Task to carry out:
Both the line below containing "[22:09] phrase because" and the line containing "[22:19] And the, and, and", along with every line between them, should be repeated exactly; no other line belongs in the answer.

Stored data entries:
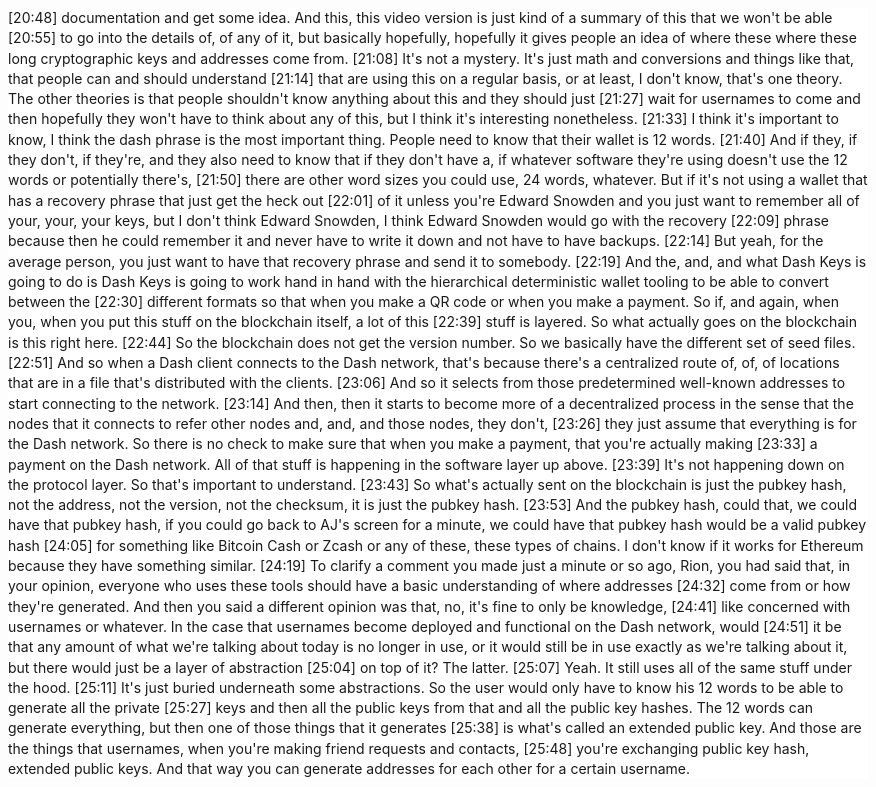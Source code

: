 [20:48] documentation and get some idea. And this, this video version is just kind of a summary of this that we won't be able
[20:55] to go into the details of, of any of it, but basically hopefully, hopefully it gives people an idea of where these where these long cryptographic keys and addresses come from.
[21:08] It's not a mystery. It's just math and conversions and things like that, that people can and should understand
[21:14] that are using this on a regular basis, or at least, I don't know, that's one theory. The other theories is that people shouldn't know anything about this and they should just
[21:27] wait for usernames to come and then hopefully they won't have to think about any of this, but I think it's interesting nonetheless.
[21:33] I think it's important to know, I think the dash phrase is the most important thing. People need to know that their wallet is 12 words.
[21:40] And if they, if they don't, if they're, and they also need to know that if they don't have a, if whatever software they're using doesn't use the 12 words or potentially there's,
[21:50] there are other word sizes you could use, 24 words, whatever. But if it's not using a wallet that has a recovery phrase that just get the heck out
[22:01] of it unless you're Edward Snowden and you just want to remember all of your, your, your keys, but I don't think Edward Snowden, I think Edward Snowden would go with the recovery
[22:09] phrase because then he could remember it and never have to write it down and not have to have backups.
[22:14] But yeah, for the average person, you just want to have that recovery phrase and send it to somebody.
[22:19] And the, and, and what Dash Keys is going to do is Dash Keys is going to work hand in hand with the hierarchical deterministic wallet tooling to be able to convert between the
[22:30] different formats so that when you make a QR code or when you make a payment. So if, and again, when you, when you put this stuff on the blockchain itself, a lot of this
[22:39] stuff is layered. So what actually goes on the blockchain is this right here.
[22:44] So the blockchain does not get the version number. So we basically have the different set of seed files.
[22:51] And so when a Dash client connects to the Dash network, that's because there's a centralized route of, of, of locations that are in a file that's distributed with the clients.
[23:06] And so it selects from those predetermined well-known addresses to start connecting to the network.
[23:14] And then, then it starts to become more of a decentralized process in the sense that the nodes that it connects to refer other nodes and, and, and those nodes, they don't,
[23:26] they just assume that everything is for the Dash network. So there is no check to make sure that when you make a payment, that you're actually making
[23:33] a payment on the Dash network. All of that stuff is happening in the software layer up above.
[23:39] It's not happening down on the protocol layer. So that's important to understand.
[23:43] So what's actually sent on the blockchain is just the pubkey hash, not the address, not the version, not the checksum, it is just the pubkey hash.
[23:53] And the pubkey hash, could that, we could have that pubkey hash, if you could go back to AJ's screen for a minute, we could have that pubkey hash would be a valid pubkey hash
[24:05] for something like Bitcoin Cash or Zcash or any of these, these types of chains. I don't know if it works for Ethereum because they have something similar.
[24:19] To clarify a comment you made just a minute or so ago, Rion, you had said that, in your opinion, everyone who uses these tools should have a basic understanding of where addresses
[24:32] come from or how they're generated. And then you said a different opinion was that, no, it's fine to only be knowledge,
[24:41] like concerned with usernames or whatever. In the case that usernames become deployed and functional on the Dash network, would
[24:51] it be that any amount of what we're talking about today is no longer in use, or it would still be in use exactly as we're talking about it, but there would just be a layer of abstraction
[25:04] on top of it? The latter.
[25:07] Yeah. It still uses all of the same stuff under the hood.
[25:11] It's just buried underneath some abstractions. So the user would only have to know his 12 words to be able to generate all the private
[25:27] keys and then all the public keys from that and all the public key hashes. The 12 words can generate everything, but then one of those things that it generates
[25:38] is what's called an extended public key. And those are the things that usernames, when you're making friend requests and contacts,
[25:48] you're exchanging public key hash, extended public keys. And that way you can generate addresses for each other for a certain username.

Written solution:
[22:09] phrase because then he could remember it and never have to write it down and not have to have backups.
[22:14] But yeah, for the average person, you just want to have that recovery phrase and send it to somebody.
[22:19] And the, and, and what Dash Keys is going to do is Dash Keys is going to work hand in hand with the hierarchical deterministic wallet tooling to be able to convert between the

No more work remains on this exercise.